What is needed:
In the entries that follow, the line with "1、根据选题要求设计界面布局及控件使用；" opens the range and the line with "4、测试Activity的xml封面" closes it; repeat that range exactly, both lines included.

[Opening Given data section]

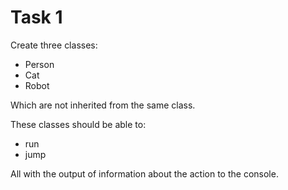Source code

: # Task 1

Create three classes:

- Person
- Cat
- Robot

Which are not inherited from the same class.

These classes should be able to:

- run
- jump

All with the output of information about the action to the console.
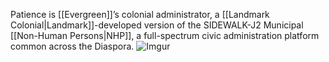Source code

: Patience is [[Evergreen]]’s colonial administrator, a [[Landmark Colonial|Landmark]]-developed version of the SIDEWALK-J2 Municipal [[Non-Human Persons|NHP]], a full-spectrum civic administration platform common across the Diaspora.
![Imgur](https://i.imgur.com/j3h4QQH.png)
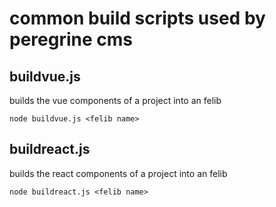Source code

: # common build scripts used by peregrine cms

## buildvue.js

builds the vue components of a project into an felib

`node buildvue.js <felib name>`

## buildreact.js

builds the react components of a project into an felib

`node buildreact.js <felib name>`
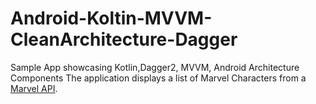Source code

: # Android-Koltin-MVVM-CleanArchitecture-Dagger
Sample App showcasing Kotlin,Dagger2, MVVM, Android Architecture Components The application displays a list of Marvel Characters from a [Marvel API](https://developer.marvel.com/).
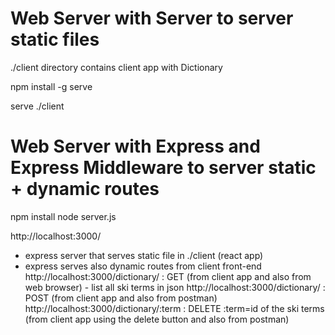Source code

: # Web Server with Server to server static files
./client directory contains client app with Dictionary

npm install -g serve

serve ./client

# Web Server with Express and Express Middleware to server static + dynamic routes
npm install
node server.js

http://localhost:3000/

- express server that serves static file in ./client (react app)
- express serves also dynamic routes from client front-end
  http://localhost:3000/dictionary/ : GET (from client app and also from web browser) - list all ski terms in json
  http://localhost:3000/dictionary/ : POST (from client app and also from postman)
  http://localhost:3000/dictionary/:term : DELETE :term=id of the ski terms (from client app using the delete button and also from postman)
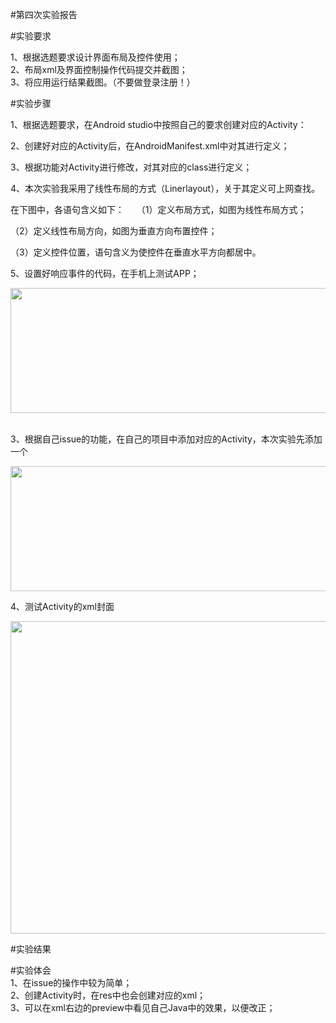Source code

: #第四次实验报告

#实验要求

1、根据选题要求设计界面布局及控件使用；       
2、布局xml及界面控制操作代码提交并截图；       
3、将应用运行结果截图。（不要做登录注册！）           

#实验步骤

1、根据选题要求，在Android studio中按照自己的要求创建对应的Activity：   

2、创建好对应的Activity后，在AndroidManifest.xml中对其进行定义；   

3、根据功能对Activity进行修改，对其对应的class进行定义；    

4、本次实验我采用了线性布局的方式（Linerlayout），关于其定义可上网查找。   
     
在下图中，各语句含义如下：    
（1）定义布局方式，如图为线性布局方式；     

（2）定义线性布局方向，如图为垂直方向布置控件；     

（3）定义控件位置，语句含义为使控件在垂直水平方向都居中。           

5、设置好响应事件的代码，在手机上测试APP；      

<img width="600" height="200" src="https://raw.githubusercontent.com/GeekLee1998/android-labs-2018/master/soft1612070501311/labpicture/lab2-1.jpg"/>    

3、根据自己issue的功能，在自己的项目中添加对应的Activity，本次实验先添加一个   

<img width="600" height="200" src="https://raw.githubusercontent.com/GeekLee1998/android-labs-2018/master/soft1612070501311/labpicture/lab2-2.jpg"/>  
    
4、测试Activity的xml封面    

<img width="600" height="500" src="https://raw.githubusercontent.com/GeekLee1998/android-labs-2018/master/soft1612070501311/labpicture/lab2-3.jpg"/>  
      

#实验结果    

#实验体会      
1、在issue的操作中较为简单；  
2、创建Activity时，在res中也会创建对应的xml；   
3、可以在xml右边的preview中看见自己Java中的效果，以便改正；        




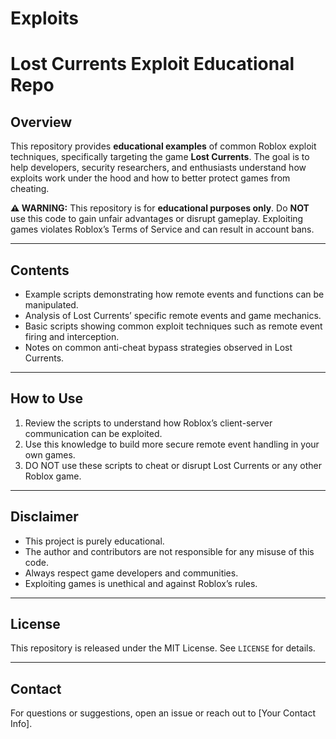 # Exploits

# Lost Currents Exploit Educational Repo

## Overview

This repository provides **educational examples** of common Roblox exploit techniques, specifically targeting the game **Lost Currents**. The goal is to help developers, security researchers, and enthusiasts understand how exploits work under the hood and how to better protect games from cheating.

**⚠️ WARNING:** This repository is for **educational purposes only**. Do **NOT** use this code to gain unfair advantages or disrupt gameplay. Exploiting games violates Roblox’s Terms of Service and can result in account bans.

---

## Contents

- Example scripts demonstrating how remote events and functions can be manipulated.
- Analysis of Lost Currents’ specific remote events and game mechanics.
- Basic scripts showing common exploit techniques such as remote event firing and interception.
- Notes on common anti-cheat bypass strategies observed in Lost Currents.

---

## How to Use

1. Review the scripts to understand how Roblox’s client-server communication can be exploited.
2. Use this knowledge to build more secure remote event handling in your own games.
3. DO NOT use these scripts to cheat or disrupt Lost Currents or any other Roblox game.

---

## Disclaimer

- This project is purely educational.
- The author and contributors are not responsible for any misuse of this code.
- Always respect game developers and communities.
- Exploiting games is unethical and against Roblox’s rules.

---

## License

This repository is released under the MIT License. See `LICENSE` for details.

---

## Contact

For questions or suggestions, open an issue or reach out to [Your Contact Info].


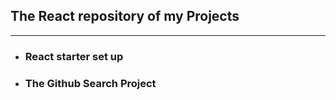 <!-- @format -->

## The React repository of my Projects

---

<ul>
<li> <h3>React starter set up</h3>
<li> <h3>The Github Search Project
</ul>
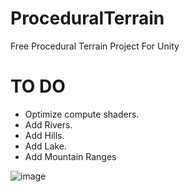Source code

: # ProceduralTerrain
 Free Procedural Terrain Project For Unity

# TO DO
  - Optimize compute shaders.
  - Add Rivers.
  - Add Hills.
  - Add Lake.
  - Add Mountain Ranges

![image](https://github.com/RealCA/ProceduralTerrain/assets/42746482/303df843-94e0-40a7-8200-ddeb0b0dac95)

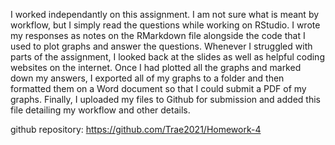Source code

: I worked independantly on this assignment. I am not sure what is meant by workflow, but I simply read the questions while working on RStudio. I wrote my responses as notes on the RMarkdown file alongside the code that I used to plot graphs and answer the questions. Whenever I struggled with parts of the assignment, I looked back at the slides as well as helpful coding websites on the internet. Once I had plotted all the graphs and marked down my answers, I exported all of my graphs to a folder and then formatted them on a Word document so that I could submit a PDF of my graphs. Finally, I uploaded my files to Github for submission and added this file detailing my workflow and other details.

github repository: https://github.com/Trae2021/Homework-4
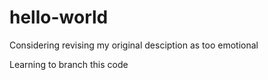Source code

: # hello-world

Considering revising my original desciption as too emotional

Learning to branch this code
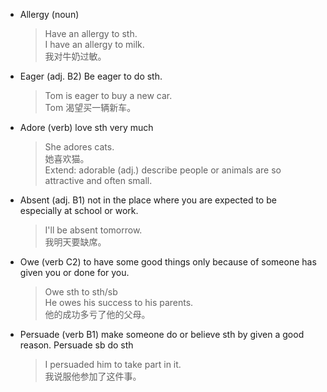 - Allergy (noun)

  > Have an allergy to sth.<br>
  > I have an allergy to milk.<br>
  > 我对牛奶过敏。

- Eager (adj. B2)
  Be eager to do sth.

  > Tom is eager to buy a new car.<br>
  > Tom 渴望买一辆新车。

- Adore (verb) love sth very much

  > She adores cats.<br>
  > 她喜欢猫。<br>
  > Extend: adorable (adj.) describe people or animals are so attractive and often small.

- Absent (adj. B1) not in the place where you are expected to be especially at school or work.

  > I'll be absent tomorrow.<br>
  > 我明天要缺席。

- Owe (verb C2) to have some good things only because of someone has given you or done for you.

  > Owe sth to sth/sb<br>
  > He owes his success to his parents.<br>
  > 他的成功多亏了他的父母。<br>

- Persuade (verb B1) make someone do or believe sth by given a good reason.
  Persuade sb do sth
  > I persuaded him to take part in it.<br>
  > 我说服他参加了这件事。
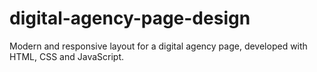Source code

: # digital-agency-page-design
Modern and responsive layout for a digital agency page, developed with HTML, CSS and JavaScript.
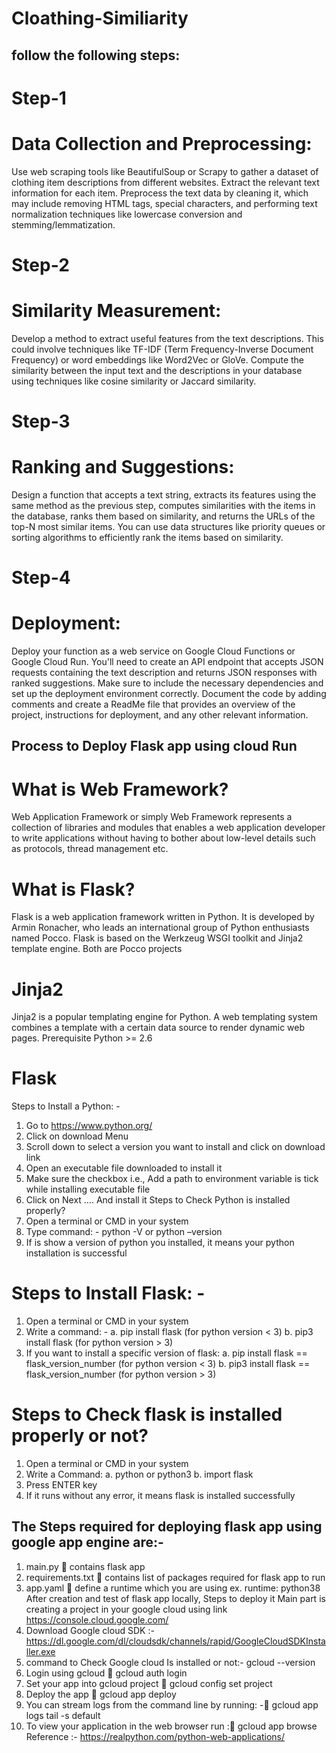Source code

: # Cloathing-Similiarity

## follow the following steps:
# Step-1
  # Data Collection and Preprocessing:
Use web scraping tools like BeautifulSoup or Scrapy to gather a dataset of clothing item descriptions
from different websites. Extract the relevant text information for each item.
Preprocess the text data by cleaning it, which may include removing HTML tags, special characters,
and performing text normalization techniques like lowercase conversion and
stemming/lemmatization.
# Step-2
 # Similarity Measurement:
Develop a method to extract useful features from the text descriptions. This could involve techniques
like TF-IDF (Term Frequency-Inverse Document Frequency) or word embeddings like Word2Vec or
GloVe.
Compute the similarity between the input text and the descriptions in your database using techniques
like cosine similarity or Jaccard similarity.
#  Step-3
#  Ranking and Suggestions:
Design a function that accepts a text string, extracts its features using the same method as the previous
step, computes similarities with the items in the database, ranks them based on similarity, and returns
the URLs of the top-N most similar items.
You can use data structures like priority queues or sorting algorithms to efficiently rank the items
based on similarity.
# Step-4
#  Deployment:
Deploy your function as a web service on Google Cloud Functions or Google Cloud Run. You'll need
to create an API endpoint that accepts JSON requests containing the text description and returns
JSON responses with ranked suggestions.
Make sure to include the necessary dependencies and set up the deployment environment correctly.
Document the code by adding comments and create a ReadMe file that provides an overview of the
project, instructions for deployment, and any other relevant information.

##           Process to Deploy Flask app using cloud Run

# What is Web Framework?
Web Application Framework or simply Web Framework represents a collection of libraries
and modules that enables a web application developer to write applications without having to
bother about low-level details such as protocols, thread management etc.
# What is Flask?
Flask is a web application framework written in Python. It is developed by Armin Ronacher,
who leads an international group of Python enthusiasts named Pocco. Flask is based on the
Werkzeug WSGI toolkit and Jinja2 template engine. Both are Pocco projects
# Jinja2
Jinja2 is a popular templating engine for Python. A web templating system combines a
template with a certain data source to render dynamic web pages.
Prerequisite
Python >= 2.6
# Flask
Steps to Install a Python: -
1. Go to https://www.python.org/
2. Click on download Menu
3. Scroll down to select a version you want to install and click on download link
4. Open an executable file downloaded to install it
5. Make sure the checkbox i.e., Add a path to environment variable is tick while
installing executable file
6. Click on Next …. And install it
Steps to Check Python is installed properly?
1. Open a terminal or CMD in your system
2. Type command: - python -V or python –version
3. If is show a version of python you installed, it means your python installation is
successful
# Steps to Install Flask: -
1. Open a terminal or CMD in your system
2. Write a command: -
a. pip install flask (for python version < 3)
b. pip3 install flask (for python version > 3)
3. If you want to install a specific version of flask:
a. pip install flask == flask_version_number (for python version < 3)
b. pip3 install flask == flask_version_number (for python version > 3)
# Steps to Check flask is installed properly or not?
1. Open a terminal or CMD in your system
2. Write a Command:
a. python or python3
b. import flask
3. Press ENTER key
4. If it runs without any error, it means flask is installed successfully

##  The Steps required for deploying flask app using google app engine are:-
1. main.py  contains flask app
2. requirements.txt  contains list of packages required for flask app to run
3. app.yaml  define a runtime which you are using ex. runtime: python38
After creation and test of flask app locally, Steps to deploy it
Main part is creating a project in your google cloud using link
https://console.cloud.google.com/
1. Download Google cloud SDK :-
https://dl.google.com/dl/cloudsdk/channels/rapid/GoogleCloudSDKInstaller.exe
2. command to Check Google cloud Is installed or not:- gcloud --version
3. Login using gcloud  gcloud auth login
4. Set your app into gcloud project  gcloud config set project <name of the project
you created in Google cloud console>
5. Deploy the app  gcloud app deploy
6. You can stream logs from the command line by running: - gcloud app logs tail -s
default
7. To view your application in the web browser run : gcloud app browse
Reference :- https://realpython.com/python-web-applications/
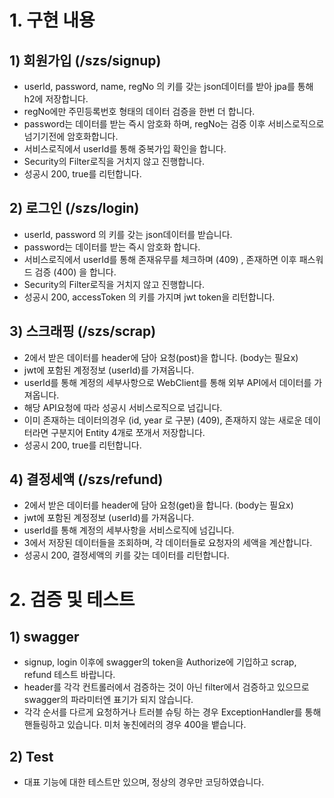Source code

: # 1. 구현 내용
## 1) 회원가입 (/szs/signup)
- userId, password, name, regNo 의 키를 갖는 json데이터를 받아 jpa를 통해 h2에 저장합니다.
- regNo에만 주민등록번호 형태의 데이터 검증을 한번 더 합니다.
- password는 데이터를 받는 즉시 암호화 하며, regNo는 검증 이후 서비스로직으로 넘기기전에 암호화합니다.
- 서비스로직에서 userId를 통해 중복가입 확인을 합니다.
- Security의 Filter로직을 거치지 않고 진행합니다.
- 성공시 200, true를 리턴합니다.

## 2) 로그인 (/szs/login)
- userId, password 의 키를 갖는 json데이터를 받습니다.
- password는 데이터를 받는 즉시 암호화 합니다.
- 서비스로직에서 userId를 통해 존재유무를 체크하며 (409) , 존재하면 이후 패스워드 검증 (400) 을 합니다.
- Security의 Filter로직을 거치지 않고 진행합니다.
- 성공시 200, accessToken 의 키를 가지며 jwt token을 리턴합니다.

## 3) 스크래핑 (/szs/scrap)
- 2에서 받은 데이터를 header에 담아 요청(post)을 합니다. (body는 필요x)
- jwt에 포함된 계정정보 (userId)를 가져옵니다.
- userId를 통해 계정의 세부사항으로 WebClient를 통해 외부 API에서 데이터를 가져옵니다.
- 해당 API요청에 따라 성공시 서비스로직으로 넘깁니다.
- 이미 존재하는 데이터의경우 (id, year 로 구분) (409), 존재하지 않는 새로운 데이터라면 구분지어 Entity 4개로 쪼개서 저장합니다.
- 성공시 200, true를 리턴합니다.

## 4) 결정세액 (/szs/refund)
- 2에서 받은 데이터를 header에 담아 요청(get)을 합니다. (body는 필요x)
- jwt에 포함된 계정정보 (userId)를 가져옵니다.
- userId를 통해 계정의 세부사항을 서비스로직에 넘깁니다.
- 3에서 저장된 데이터들을 조회하며, 각 데이터들로 요청자의 세액을 계산합니다.
- 성공시 200, 결정세액의 키를 갖는 데이터를 리턴합니다.

# 2. 검증 및 테스트
## 1) swagger
- signup, login 이후에 swagger의 token을 Authorize에 기입하고 scrap, refund 테스트 바랍니다.
- header를 각각 컨트롤러에서 검증하는 것이 아닌 filter에서 검증하고 있으므로 swagger의 파라미터엔 표기가 되지 않습니다.
- 각각 순서를 다르게 요청하거나 트러블 슈팅 하는 경우 ExceptionHandler를 통해 핸들링하고 있습니다. 미처 놓친에러의 경우 400을 뱉습니다.
## 2) Test
- 대표 기능에 대한 테스트만 있으며, 정상의 경우만 코딩하였습니다.
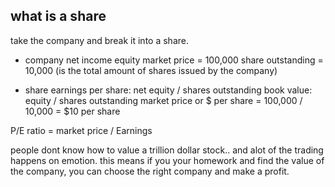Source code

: ## what is a share

take the company and break it into a share.

- company
net income
equity
market price = 100,000
share outstanding = 10,000 (is the total amount of shares issued by the company)

- share
earnings per share: net equity / shares outstanding
book value: equity / shares outstanding
market price or $ per share = 100,000 / 10,000 = $10 per share


P/E ratio = market price / Earnings


people dont know how to value a trillion dollar stock.. and alot of the
trading happens on emotion. this means if you your homework and find the
value of the company, you can choose the right company and make a profit.
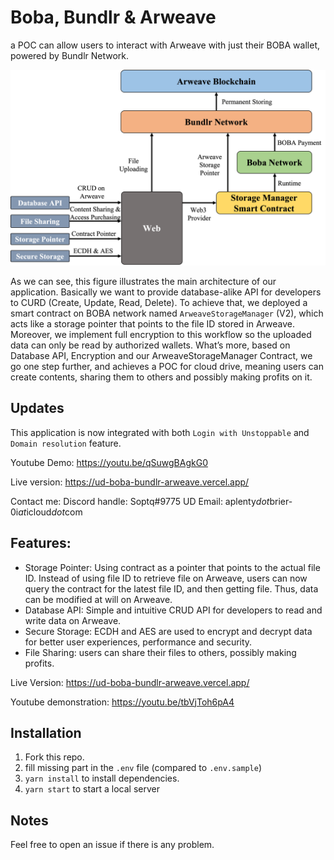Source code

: # Boba, Bundlr & Arweave

a POC can allow users to interact with Arweave with just their BOBA wallet, powered by Bundlr Network.

![architecture](./src/architecture.png)

As we can see, this figure illustrates the main architecture of our application. Basically we want to provide database-alike API for developers to CURD (Create, Update, Read, Delete). To achieve that, we deployed a smart contract on BOBA network named `ArweaveStorageManager` (V2), which acts like a storage pointer that points to the file ID stored in Arweave. Moreover, we implement full encryption to this workflow so the uploaded data can only be read by authorized wallets. What’s more, based on Database API, Encryption and our ArweaveStorageManager Contract, we go one step further, and achieves a POC for cloud drive, meaning users can create contents, sharing them to others and possibly making profits on it.

## Updates

This application is now integrated with both `Login with Unstoppable` and `Domain resolution` feature.

Youtube Demo: https://youtu.be/qSuwgBAgkG0

Live version: https://ud-boba-bundlr-arweave.vercel.app/

Contact me: Discord handle: Soptq#9775 UD Email: aplenty$dot$brier-0i$at$icloud$dot$com

## Features:
- Storage Pointer: Using contract as a pointer that points to the actual file ID. Instead of using file ID to retrieve file on Arweave, users can now query the contract for the latest file ID, and then getting file.  Thus, data can be modified at will on Arweave.
- Database API: Simple and intuitive CRUD API for developers to read and write data on Arweave.
- Secure Storage: ECDH and AES are used to encrypt and decrypt data for better user experiences, performance and security.
- File Sharing: users can share their files to others, possibly making profits.

Live Version: https://ud-boba-bundlr-arweave.vercel.app/

Youtube demonstration: https://youtu.be/tbVjToh6pA4

## Installation

1. Fork this repo.
2. fill missing part in the `.env` file (compared to `.env.sample`)
3. `yarn install` to install dependencies.
4. `yarn start` to start a local server
 

## Notes

Feel free to open an issue if there is any problem.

[Closing Given data section]

Task output:
1、根据选题要求设计界面布局及控件使用；       
2、布局xml及界面控制操作代码提交并截图；       
3、将应用运行结果截图。（不要做登录注册！）           

#实验步骤

1、根据选题要求，在Android studio中按照自己的要求创建对应的Activity：   

2、创建好对应的Activity后，在AndroidManifest.xml中对其进行定义；   

3、根据功能对Activity进行修改，对其对应的class进行定义；    

4、本次实验我采用了线性布局的方式（Linerlayout），关于其定义可上网查找。   
     
在下图中，各语句含义如下：    
（1）定义布局方式，如图为线性布局方式；     

（2）定义线性布局方向，如图为垂直方向布置控件；     

（3）定义控件位置，语句含义为使控件在垂直水平方向都居中。           

5、设置好响应事件的代码，在手机上测试APP；      

<img width="600" height="200" src="https://raw.githubusercontent.com/GeekLee1998/android-labs-2018/master/soft1612070501311/labpicture/lab2-1.jpg"/>    

3、根据自己issue的功能，在自己的项目中添加对应的Activity，本次实验先添加一个   

<img width="600" height="200" src="https://raw.githubusercontent.com/GeekLee1998/android-labs-2018/master/soft1612070501311/labpicture/lab2-2.jpg"/>  
    
4、测试Activity的xml封面    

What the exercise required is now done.